## Task requirements:
Every line of the following records that includes "認証の完全実装" should be copied.

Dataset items
= = = = = = =
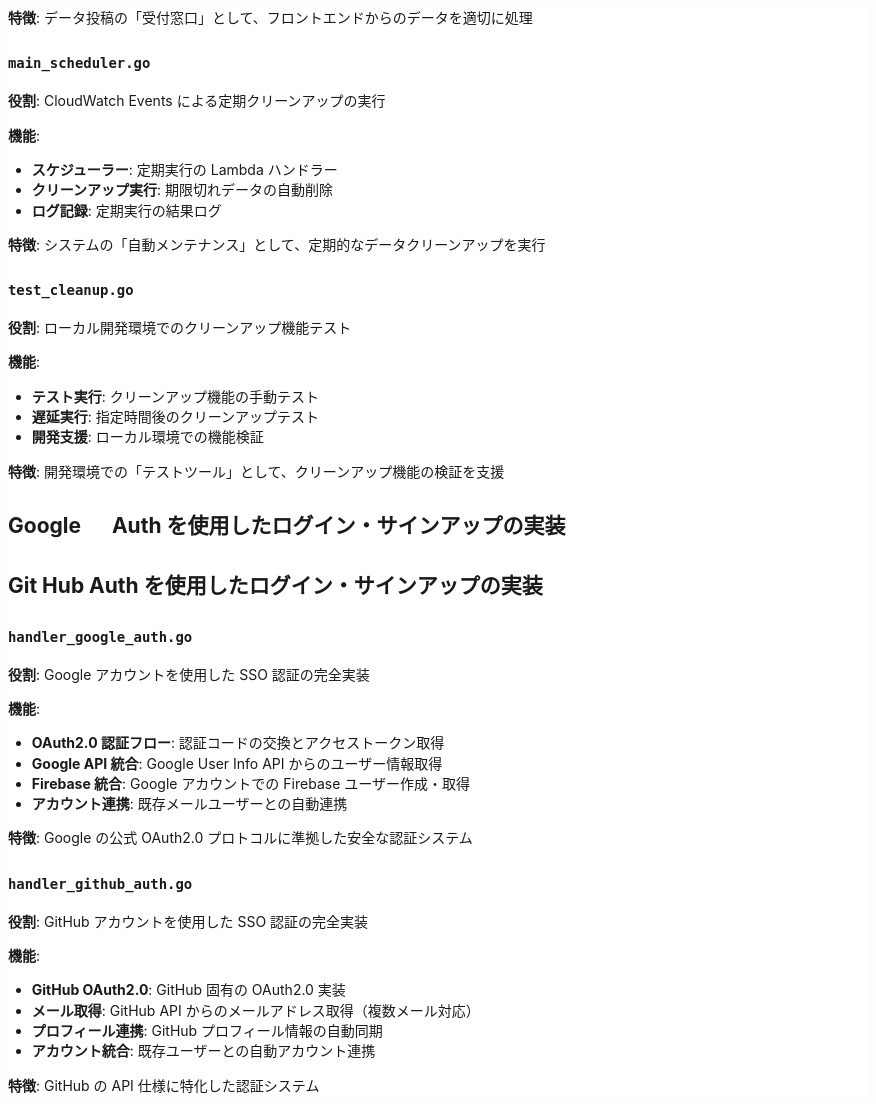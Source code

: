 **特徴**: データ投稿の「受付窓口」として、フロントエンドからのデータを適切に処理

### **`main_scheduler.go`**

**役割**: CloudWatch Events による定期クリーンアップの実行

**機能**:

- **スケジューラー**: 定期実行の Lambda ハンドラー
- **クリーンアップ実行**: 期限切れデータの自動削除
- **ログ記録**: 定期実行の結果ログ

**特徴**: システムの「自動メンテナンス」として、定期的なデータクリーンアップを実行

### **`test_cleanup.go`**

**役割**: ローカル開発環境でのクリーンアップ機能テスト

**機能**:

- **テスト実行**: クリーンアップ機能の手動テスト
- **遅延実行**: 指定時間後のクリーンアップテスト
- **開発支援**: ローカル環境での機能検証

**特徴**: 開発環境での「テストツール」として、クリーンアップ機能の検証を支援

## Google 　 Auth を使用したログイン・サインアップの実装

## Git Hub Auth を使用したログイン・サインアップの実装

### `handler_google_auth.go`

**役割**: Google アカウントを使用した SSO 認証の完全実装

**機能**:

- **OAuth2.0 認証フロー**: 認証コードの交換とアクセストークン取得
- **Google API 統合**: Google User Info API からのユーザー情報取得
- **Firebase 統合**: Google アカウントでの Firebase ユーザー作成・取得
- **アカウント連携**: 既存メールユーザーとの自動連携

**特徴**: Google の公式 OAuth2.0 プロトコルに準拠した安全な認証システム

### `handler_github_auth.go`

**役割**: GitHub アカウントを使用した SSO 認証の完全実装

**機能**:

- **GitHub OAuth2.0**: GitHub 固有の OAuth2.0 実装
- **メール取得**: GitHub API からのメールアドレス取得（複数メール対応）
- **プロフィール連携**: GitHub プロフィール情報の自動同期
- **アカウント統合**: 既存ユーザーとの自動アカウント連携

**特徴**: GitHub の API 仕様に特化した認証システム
= = = = = = =
## The answer:
**役割**: Google アカウントを使用した SSO 認証の完全実装
**役割**: GitHub アカウントを使用した SSO 認証の完全実装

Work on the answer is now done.